Through the "big problems" of nuclear denotations and testing, warfare, pesticides, and air quality, Wargo explores the historic "failure of both government and manufacturers to control the chemical industry." With particular focus on environmental damage and the cost to human health in the US and its territories, Wargo takes straight aim of the government institutions charged with protecting citizens, repeatedly pointing to "regulatory paralysis," "regulatory neglect," and systemic secrecy as harming citizens.
Books like this make me feel like an idiot: Wargo traces particular histories of the late 20th century that I knew about, but didn't allow myself to think deeply about their environmental consequences.

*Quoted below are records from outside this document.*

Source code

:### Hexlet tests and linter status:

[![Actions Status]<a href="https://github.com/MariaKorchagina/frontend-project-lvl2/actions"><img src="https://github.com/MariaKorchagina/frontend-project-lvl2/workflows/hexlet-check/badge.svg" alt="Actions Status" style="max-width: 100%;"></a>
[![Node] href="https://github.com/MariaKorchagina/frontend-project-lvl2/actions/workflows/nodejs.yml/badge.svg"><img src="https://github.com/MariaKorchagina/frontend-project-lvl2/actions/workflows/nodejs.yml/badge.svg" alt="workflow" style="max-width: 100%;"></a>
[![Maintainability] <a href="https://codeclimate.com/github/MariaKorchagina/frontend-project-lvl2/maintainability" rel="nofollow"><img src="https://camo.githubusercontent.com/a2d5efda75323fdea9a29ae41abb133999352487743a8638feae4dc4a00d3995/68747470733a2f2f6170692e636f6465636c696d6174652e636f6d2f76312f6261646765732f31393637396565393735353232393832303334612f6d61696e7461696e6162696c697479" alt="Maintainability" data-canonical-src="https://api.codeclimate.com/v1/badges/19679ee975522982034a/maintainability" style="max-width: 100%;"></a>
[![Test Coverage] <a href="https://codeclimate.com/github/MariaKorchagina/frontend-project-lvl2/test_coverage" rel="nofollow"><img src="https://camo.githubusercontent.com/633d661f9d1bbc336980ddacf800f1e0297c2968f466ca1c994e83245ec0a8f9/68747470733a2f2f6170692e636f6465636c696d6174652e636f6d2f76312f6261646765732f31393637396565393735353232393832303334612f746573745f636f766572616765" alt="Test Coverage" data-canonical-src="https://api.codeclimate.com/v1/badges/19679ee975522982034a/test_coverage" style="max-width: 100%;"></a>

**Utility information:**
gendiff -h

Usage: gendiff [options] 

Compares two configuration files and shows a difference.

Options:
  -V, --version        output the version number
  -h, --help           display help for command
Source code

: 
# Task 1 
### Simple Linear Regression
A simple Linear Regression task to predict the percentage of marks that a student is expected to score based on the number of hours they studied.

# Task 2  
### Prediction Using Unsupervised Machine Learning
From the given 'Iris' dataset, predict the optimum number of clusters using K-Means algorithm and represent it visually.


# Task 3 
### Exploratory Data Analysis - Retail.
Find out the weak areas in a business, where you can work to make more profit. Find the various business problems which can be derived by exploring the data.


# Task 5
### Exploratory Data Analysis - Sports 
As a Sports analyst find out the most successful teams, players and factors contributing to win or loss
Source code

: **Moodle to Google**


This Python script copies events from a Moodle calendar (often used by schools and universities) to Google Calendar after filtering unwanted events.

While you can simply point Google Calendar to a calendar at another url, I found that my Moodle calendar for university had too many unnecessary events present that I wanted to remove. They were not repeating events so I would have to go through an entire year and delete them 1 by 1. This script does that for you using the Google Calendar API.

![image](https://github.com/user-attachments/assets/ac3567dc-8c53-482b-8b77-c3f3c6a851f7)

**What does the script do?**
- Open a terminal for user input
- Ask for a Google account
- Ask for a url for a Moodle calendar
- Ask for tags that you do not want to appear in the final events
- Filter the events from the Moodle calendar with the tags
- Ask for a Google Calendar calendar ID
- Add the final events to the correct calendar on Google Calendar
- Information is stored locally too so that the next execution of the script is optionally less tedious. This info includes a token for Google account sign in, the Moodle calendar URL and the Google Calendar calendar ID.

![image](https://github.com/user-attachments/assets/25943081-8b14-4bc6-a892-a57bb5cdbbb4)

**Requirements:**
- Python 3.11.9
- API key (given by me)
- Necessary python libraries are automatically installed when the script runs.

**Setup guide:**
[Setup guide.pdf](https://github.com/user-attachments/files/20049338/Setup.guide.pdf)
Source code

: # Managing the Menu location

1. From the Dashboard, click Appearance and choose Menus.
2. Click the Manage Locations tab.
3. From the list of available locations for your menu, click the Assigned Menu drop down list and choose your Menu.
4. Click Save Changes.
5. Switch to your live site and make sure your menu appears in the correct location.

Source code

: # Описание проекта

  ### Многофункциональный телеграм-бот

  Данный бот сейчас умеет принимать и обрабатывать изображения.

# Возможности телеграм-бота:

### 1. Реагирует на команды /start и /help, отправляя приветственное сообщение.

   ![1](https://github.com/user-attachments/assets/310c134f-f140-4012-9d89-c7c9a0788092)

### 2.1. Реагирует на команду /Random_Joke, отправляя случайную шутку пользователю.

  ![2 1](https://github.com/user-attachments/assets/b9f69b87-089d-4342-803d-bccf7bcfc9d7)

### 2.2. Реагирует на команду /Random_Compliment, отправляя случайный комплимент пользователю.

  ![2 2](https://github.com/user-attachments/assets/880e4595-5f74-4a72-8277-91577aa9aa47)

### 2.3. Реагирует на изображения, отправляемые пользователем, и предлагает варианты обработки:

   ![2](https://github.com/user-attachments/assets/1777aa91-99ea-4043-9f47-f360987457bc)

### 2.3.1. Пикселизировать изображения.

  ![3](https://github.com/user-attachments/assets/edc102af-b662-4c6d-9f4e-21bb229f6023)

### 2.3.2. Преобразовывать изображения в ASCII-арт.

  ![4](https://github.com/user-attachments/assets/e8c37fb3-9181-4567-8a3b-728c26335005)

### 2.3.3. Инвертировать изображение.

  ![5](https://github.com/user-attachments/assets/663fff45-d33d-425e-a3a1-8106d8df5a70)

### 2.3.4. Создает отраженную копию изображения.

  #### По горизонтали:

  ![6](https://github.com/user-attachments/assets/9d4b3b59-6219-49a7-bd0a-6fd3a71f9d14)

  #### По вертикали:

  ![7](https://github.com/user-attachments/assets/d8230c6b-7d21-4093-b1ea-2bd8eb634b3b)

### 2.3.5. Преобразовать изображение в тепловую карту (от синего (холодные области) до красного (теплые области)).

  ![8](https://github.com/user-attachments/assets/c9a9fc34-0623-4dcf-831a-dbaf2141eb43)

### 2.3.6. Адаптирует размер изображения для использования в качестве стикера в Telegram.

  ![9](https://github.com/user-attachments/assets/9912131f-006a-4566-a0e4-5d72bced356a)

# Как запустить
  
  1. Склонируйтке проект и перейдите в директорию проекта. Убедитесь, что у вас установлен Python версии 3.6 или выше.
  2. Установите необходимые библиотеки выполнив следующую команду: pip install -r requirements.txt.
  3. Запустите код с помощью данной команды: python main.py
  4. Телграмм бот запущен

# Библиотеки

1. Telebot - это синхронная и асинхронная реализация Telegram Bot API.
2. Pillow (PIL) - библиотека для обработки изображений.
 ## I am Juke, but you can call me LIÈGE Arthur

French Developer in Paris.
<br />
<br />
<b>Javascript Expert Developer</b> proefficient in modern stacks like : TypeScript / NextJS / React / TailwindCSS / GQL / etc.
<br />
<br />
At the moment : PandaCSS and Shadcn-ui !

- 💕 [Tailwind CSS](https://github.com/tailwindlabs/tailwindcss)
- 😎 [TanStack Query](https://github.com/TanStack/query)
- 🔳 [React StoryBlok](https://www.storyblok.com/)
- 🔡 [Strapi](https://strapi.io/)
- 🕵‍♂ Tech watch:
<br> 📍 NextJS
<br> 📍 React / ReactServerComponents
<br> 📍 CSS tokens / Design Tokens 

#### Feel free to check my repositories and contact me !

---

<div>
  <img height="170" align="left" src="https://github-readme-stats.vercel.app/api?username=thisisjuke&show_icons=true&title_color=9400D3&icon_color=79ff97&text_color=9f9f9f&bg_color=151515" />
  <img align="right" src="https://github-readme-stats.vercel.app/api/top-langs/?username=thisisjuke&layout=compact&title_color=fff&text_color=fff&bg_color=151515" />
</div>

In particular, Wargo's descriptions of nuclear testing in the Marshall Islands (I'm forever grateful my family chose not to move out there in the 1970s....) and war-games on Vieques, PR, expose how science has long long long been ineffective to inform government officials more interested in power displays than protecting human health.
I left this book wanting to read more about plastics -- in particular how "hormonally active chemicals in plastics" interfere with human health on a metabolic level.
Also: I'm an institutionalist at heart, so I'm far "for" the outrageous roll-backs we see in a Pruitt-led EPA. That said, can this moment of disruption offer those of us who care about environmental protections and conservations opportunities to improve the system and demand better and more appropriate advocacy for all lifeforms on the planet?